I've been gone for a while and what do I come back to.
A roasting b/c I dropped the ""p-word."
Folks, I've been a fan since since I was 12 yrs old, in 1981. I've read just about everything there is written in English and published in America at some point, and I am well aware that the address 10 Cedarwood Lane/Drive was not from some Dickensian slum. (though today it's not in the great part of town, I can tell you that.)
I have to thank you for your pics though. I don't have a really large one of Bono's childhood home, and it'll make a nice addition to my collection!
What I should have spelled out (like for little kids in kingergarten) is: They may have been middle class growing up, but in their early careerhood, yes, they WERE "poor". If you measure poverty level by personal income, and a lot of people do, I'd say in the early 80's they weren't in the middle class. On the first couple of tours they couldn't even afford a decent bottle of wine. They may have had travel expenses paid, been well fed, borrowed someone's house for a honeymoon, but touring in the early 80's...well. They may not have flopped in flea-infested cheap motels on tour, and they may have had nice little mini-homes after '84 or so, but I'd hardly have envied them....and by the time of The Joshua Tree, Oh My God!!!! After making an album that sold millions of copies, holy cow, Larry says he actually made 20,000 dollars, enough to buy a motorcycle! Hardly middle-class riches, compared to the money they were generating!
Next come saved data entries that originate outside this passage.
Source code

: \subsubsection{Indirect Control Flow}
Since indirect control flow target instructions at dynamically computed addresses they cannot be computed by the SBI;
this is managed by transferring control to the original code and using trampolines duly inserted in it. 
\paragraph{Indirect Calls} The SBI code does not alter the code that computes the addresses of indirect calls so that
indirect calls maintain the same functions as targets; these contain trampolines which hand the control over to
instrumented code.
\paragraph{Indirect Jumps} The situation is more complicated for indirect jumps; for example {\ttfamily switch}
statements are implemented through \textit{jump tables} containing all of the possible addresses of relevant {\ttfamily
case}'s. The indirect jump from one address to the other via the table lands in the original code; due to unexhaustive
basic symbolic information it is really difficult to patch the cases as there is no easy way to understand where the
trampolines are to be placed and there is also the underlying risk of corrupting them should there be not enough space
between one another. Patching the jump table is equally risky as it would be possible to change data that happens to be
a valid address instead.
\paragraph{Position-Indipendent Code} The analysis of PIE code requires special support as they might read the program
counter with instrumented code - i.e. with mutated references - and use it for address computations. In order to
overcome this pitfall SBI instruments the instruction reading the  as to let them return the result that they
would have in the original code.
What I meant was, the Hewson kids' childhood is MUCH different from their parents. And it's the Hewsons I was thinking of when I posted that. The band has a clause that states that their copyright ownership etc is good until 75 yrs after the death of the last band member. So the kids are set for life, barring some great change.
That is MUCH different than your typical middle class upbringing. U2 in their early years DID have to struggle to get to the top. And it was a long, brutal 9-yr (IMO) uphill struggle, and the bottom could have fallen out at any time. So I can see them telling their kids that they might have been "poor" (of course we don't know this, it's none of our business, but it helps when your formerly "posh" home is now in the bad part of town, and you don't want to hang out there.)
If Bono wanted to re-write history for his kids, history has helped in a big way. All he'd have to do is take his kids and show them Ballymun to make them motivated to do something with their lives that counts. I imagine that that "hard-working middle-class" ethic is still ingrained in him...and how his kids would think their parents were "poor." It's all relative.
As for re-writing history...Bruce was very good at spinning a "working class" myth as well...it wasn't only Jon Landau that did it.